Bezirk Schwaben erfüllt Schwerbehindertenquote um mehr als das Doppelte: Auch als Arbeitgeber ein Partner für Menschen mit Behinderung

„Wir wollen nicht nur bei anderen um mehr Arbeitsmöglichkeiten für Menschen mit Behinderung auf dem ersten Arbeitsmarkt werben, sondern selber mit gutem Beispiel vorangehen“, so Bezirkstagspräsident Jürgen Reichert. Die Bemühungen des Bezirks Schwaben, Arbeitsplätze entsprechend zu besetzen, tragen Früchte – die Beschäftigungsquote von Menschen mit Behinderung steigt beim Bezirk seit Jahren stetig an. Erstmals wurde 2011 die Zehn-Prozent-Marke überschritten. Diese positive Entwicklung hält an: 2014 waren 11,24 Prozent der Arbeitnehmerinnen und Arbeitnehmer beim Bezirk Schwaben schwerbehindert.

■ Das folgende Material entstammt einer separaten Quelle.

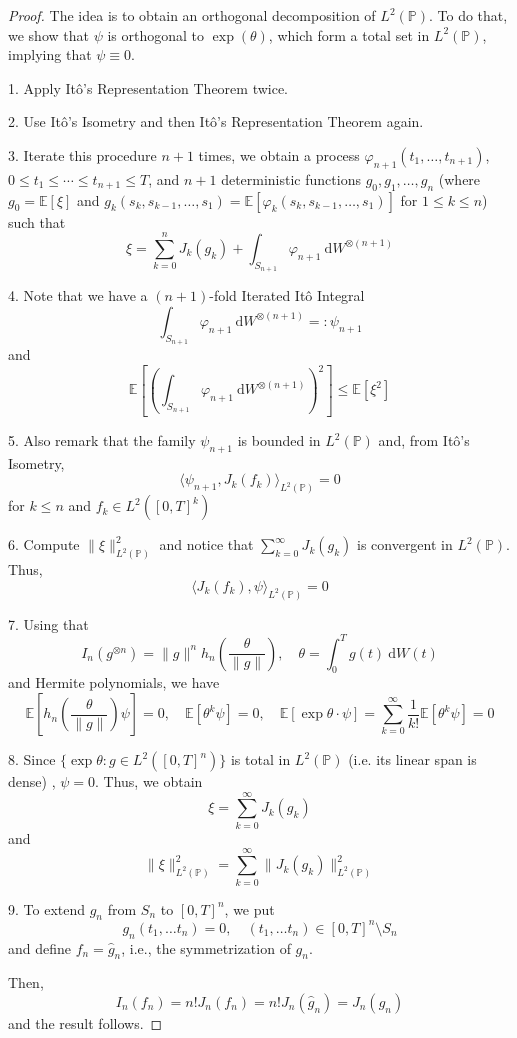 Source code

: \begin{proof}
    The idea is to obtain an orthogonal decomposition of $L^2(\mathbb{P})$. To do that, we show that $\psi$ is orthogonal to $\exp(\theta)$, which form a total set in $L^2(\mathbb{P})$, implying that $\psi \equiv 0$.

    1. Apply Itô's Representation Theorem twice.

    2. Use Itô's Isometry and then Itô's Representation Theorem again.

    3. Iterate this procedure $n+1$ times, we obtain a process $\varphi_{n+1}(t_1, \ldots, t_{n+1})$, $0 \le t_1 \le \cdots \le t_{n+1} \le T$, and $n+1$ deterministic functions $g_0, g_1, \ldots, g_n$ (where $g_0 = \mathbb{E}[\xi]$ and $g_k(s_k, s_{k-1}, \ldots, s_1) = \mathbb{E}[\varphi_k(s_k, s_{k-1}, \ldots, s_1)]$ for $1 \le k \le n$) such that 
        $$
        \xi = \sum_{k=0}^n J_k(g_k) + \int_{S_{n+1}} \varphi_{n+1} ~\mathrm{d}W^{\otimes(n+1)}
        $$

    4. Note that we have a $(n+1)$-fold Iterated Itô Integral
        $$
        \int_{S_{n+1}} \varphi_{n+1} ~\mathrm{d}W^{\otimes(n+1)} =: \psi_{n+1}
        $$
        and 
        $$
        \mathbb{E} \left[ \left( \int_{S_{n+1}} \varphi_{n+1} ~\mathrm{d}W^{\otimes(n+1)} \right)^2 \right] \le \mathbb{E}[\xi^2]
        $$

    5. Also remark that the family $\psi_{n+1}$ is bounded in $L^2(\mathbb{P})$ and, from Itô's Isometry,
        $$
        \langle \psi_{n+1}, J_k(f_k) \rangle_{L^2(\mathbb{P})} = 0
        $$
        for $k \le n$ and $f_k \in L^2([0,T]^k)$

    6. Compute $\| \xi \|_{L^2(\mathbb{P})}^2$ and notice that $\sum_{k=0}^\infty J_k(g_k)$ is convergent in $L^2(\mathbb{P})$. Thus,
        $$
        \langle J_k(f_k), \psi \rangle_{L^2(\mathbb{P})} = 0
        $$

    7. Using that
    $$
    I_n(g^{\otimes n}) = \| g \|^n h_n \left(\frac{\theta}{\| g \|} \right), \quad \theta = \int_0^T g(t) ~\mathrm{d}W(t)
    $$
    and Hermite polynomials, we have
    $$
        \mathbb{E} \left[ h_n \left(\frac{\theta}{\| g \|} \right) \psi \right] = 0, \quad 
        \mathbb{E} \left[ \theta^k \psi \right] = 0, \quad \mathbb{E} \left[ \exp \theta \cdot \psi \right] = \sum_{k=0}^\infty \frac{1}{k!} \mathbb{E} \left[ \theta^k \psi \right] = 0
    $$

    8. Since $\{ \exp \theta : g \in L^2([0,T]^n) \}$ is total in $L^2(\mathbb{P})$ (i.e. its linear span is dense) \cite[Lemma 4.3.2]{oksendal2013stochastic}, $\psi = 0$. Thus, we obtain 
        $$
        \xi = \sum_{k=0}^\infty J_k(g_k)
        $$
        and
        $$
        \| \xi \|_{L^2(\mathbb{P})}^2 = \sum_{k=0}^\infty \| J_k(g_k) \|_{L^2(\mathbb{P})}^2
        $$

    9. To extend $g_n$ from $S_n$ to $[0,T]^n$, we put 
        $$
        g_n(t_1, \ldots t_n) = 0, \quad (t_1, \ldots t_n) \in [0,T]^n \setminus S_n
        $$
        and define $f_n = \hat{g}_n$, i.e., the symmetrization of $g_n$.

        Then, 
        $$
        I_n(f_n) = n! J_n(f_n) = n! J_n(\hat{g}_n) = J_n(g_n)
        $$
        and the result follows.
\end{proof}
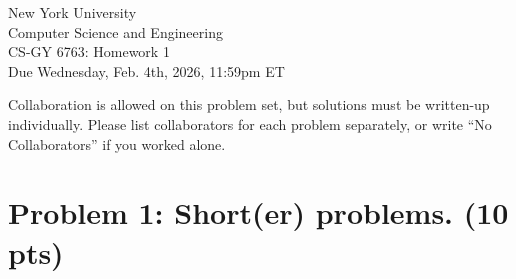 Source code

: \documentclass[11pt]{article}
\begin{document}
\begin{center}
	{\LARGE New York University}\\[6pt]
	{\large Computer Science and Engineering}\\[12pt]
	{\Large CS-GY 6763: Homework 1}\\[6pt]
	{\normalsize Due Wednesday, Feb. 4th, 2026, 11:59pm ET}
\end{center}

\noindent Collaboration is allowed on this problem set, but solutions must be written-up individually. Please list collaborators for each problem separately, or write ``No Collaborators'' if you worked alone.

\section*{Problem 1: Short(er) problems. (10 pts)}
\end{document}
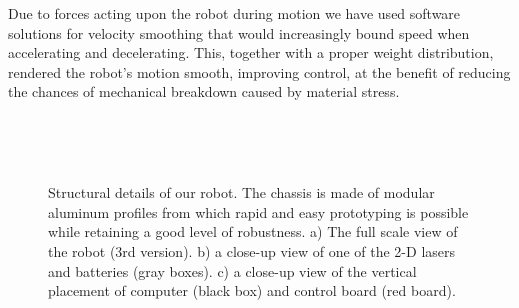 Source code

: Due to forces acting upon the robot during motion we have used software solutions for velocity smoothing that would increasingly bound speed when accelerating and decelerating. This, together with a proper weight distribution, rendered the robot's motion smooth, improving control, at the benefit of reducing the chances of mechanical breakdown caused by material stress.

\begin{figure}[h]
    \centering
    \begin{subfigure}[b]{0.22\textwidth}
      	\centering
        \caption{}
        \label{fig:aluminum_structure}
    \end{subfigure}
    ~
    \begin{subfigure}[b]{0.22\textwidth}
      	\centering
        \caption{}
        \label{fig:batteries}
    \end{subfigure}
    ~
    \begin{subfigure}[b]{0.22\textwidth}
      	\centering
        \caption{}
        \label{fig:computer}
    \end{subfigure}
    \caption{Structural details of our robot. The chassis is made of modular aluminum profiles from which rapid and easy prototyping is possible while retaining a good level of robustness. a) The full scale view of the robot (3rd version). b) a close-up view of one of the 2-D lasers and batteries (gray boxes). c) a close-up view of the vertical placement of computer (black box) and control board (red board).}
    \label{fig:structure_details}
\end{figure}


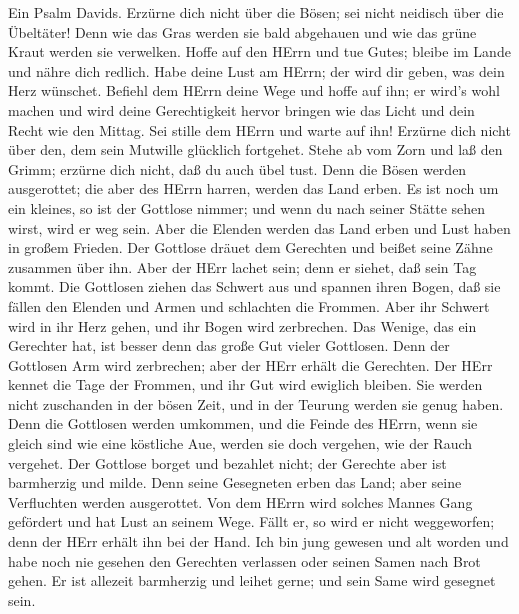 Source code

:  Ein Psalm Davids. Erzürne dich nicht über die Bösen; sei
nicht neidisch über die Übeltäter!  Denn wie das Gras werden
sie bald abgehauen und wie das grüne Kraut werden sie verwelken.
 Hoffe auf den HErrn und tue Gutes; bleibe im Lande und
nähre dich redlich.  Habe deine Lust am HErrn; der wird dir
geben, was dein Herz wünschet.  Befiehl dem HErrn deine Wege
und hoffe auf ihn; er wird's wohl machen  und wird deine
Gerechtigkeit hervor bringen wie das Licht und dein Recht wie den
Mittag.  Sei stille dem HErrn und warte auf ihn! Erzürne
dich nicht über den, dem sein Mutwille glücklich fortgehet. 
Stehe ab vom Zorn und laß den Grimm; erzürne dich nicht, daß du auch
übel tust.  Denn die Bösen werden ausgerottet; die aber des
HErrn harren, werden das Land erben.  Es ist noch um ein
kleines, so ist der Gottlose nimmer; und wenn du nach seiner Stätte
sehen wirst, wird er weg sein.  Aber die Elenden werden das
Land erben und Lust haben in großem Frieden.  Der Gottlose
dräuet dem Gerechten und beißet seine Zähne zusammen über ihn.
 Aber der HErr lachet sein; denn er siehet, daß sein Tag
kommt.  Die Gottlosen ziehen das Schwert aus und spannen
ihren Bogen, daß sie fällen den Elenden und Armen und schlachten die
Frommen.  Aber ihr Schwert wird in ihr Herz gehen, und ihr
Bogen wird zerbrechen.  Das Wenige, das ein Gerechter hat,
ist besser denn das große Gut vieler Gottlosen.  Denn der
Gottlosen Arm wird zerbrechen; aber der HErr erhält die Gerechten.
 Der HErr kennet die Tage der Frommen, und ihr Gut wird
ewiglich bleiben.  Sie werden nicht zuschanden in der bösen
Zeit, und in der Teurung werden sie genug haben.  Denn die
Gottlosen werden umkommen, und die Feinde des HErrn, wenn sie gleich
sind wie eine köstliche Aue, werden sie doch vergehen, wie der Rauch
vergehet.  Der Gottlose borget und bezahlet nicht; der
Gerechte aber ist barmherzig und milde.  Denn seine
Gesegneten erben das Land; aber seine Verfluchten werden ausgerottet.
 Von dem HErrn wird solches Mannes Gang gefördert und hat
Lust an seinem Wege.  Fällt er, so wird er nicht
weggeworfen; denn der HErr erhält ihn bei der Hand.  Ich
bin jung gewesen und alt worden und habe noch nie gesehen den Gerechten
verlassen oder seinen Samen nach Brot gehen.  Er ist
allezeit barmherzig und leihet gerne; und sein Same wird gesegnet sein.
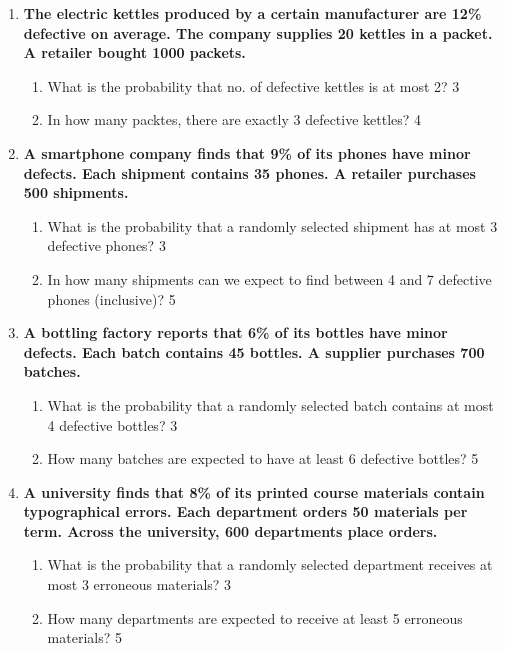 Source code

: \documentclass[a4paper,oneside, margin=1.4in]{book}
\begin{document}
\begin{enumerate}
 \item
	  \textbf{The electric kettles produced by a certain manufacturer are 12\% 
	  defective on average. The company supplies 20 kettles in a packet. A retailer
	  bought 1000 packets.} 
  
  \begin{enumerate}
    \item  
	What is the probability that no. of defective kettles is at most 2? \hfill 3
    \item
	In how many packtes, there are exactly 3 defective kettles? \hfill 4
  \end{enumerate}
  
  \item  
  \textbf{A smartphone company finds that 9\% of its phones have minor defects. Each shipment contains 35 phones. A retailer purchases 500 shipments.}  

  \begin{enumerate}  
    \item  
      What is the probability that a randomly selected shipment has at most 3 defective phones? \hfill 3  
    \item  
      In how many shipments can we expect to find between 4 and 7 defective phones (inclusive)? \hfill 5  
  \end{enumerate}  

\item  
  \textbf{A bottling factory reports that 6\% of its bottles have minor defects. Each batch contains 45 bottles. A supplier purchases 700 batches.}  

  \begin{enumerate}  
    \item  
      What is the probability that a randomly selected batch contains at most 4 defective bottles? \hfill 3  
    \item  
      How many batches are expected to have at least 6 defective bottles? \hfill 5  
  \end{enumerate}  

  
  \item  
  \textbf{A university finds that 8\% of its printed course materials contain typographical errors. Each department orders 50 materials per term. Across the university, 600 departments place orders.}  

  \begin{enumerate}  
    \item  
      What is the probability that a randomly selected department receives at most 3 erroneous materials? \hfill 3  
    \item  
      How many departments are expected to receive at least 5 erroneous materials? \hfill 5  
  \end{enumerate}


\end{enumerate}
\end{document}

Die vorgeschriebene Quote liegt bei fünf Prozent: Alle privaten und öffentlichen Arbeitgeber mit mindestens 20 Arbeitnehmern sind in Deutschland gesetzlich dazu verpflichtet, schwerbehinderte Menschen zu beschäftigen. Mindestens fünf Prozent der Arbeitsplätze sollten entsprechend besetzt sein. Wer dem nicht nachkommt, muss an das zuständige Integrationsamt eine finanzielle Ausgleichsabgabe entrichten.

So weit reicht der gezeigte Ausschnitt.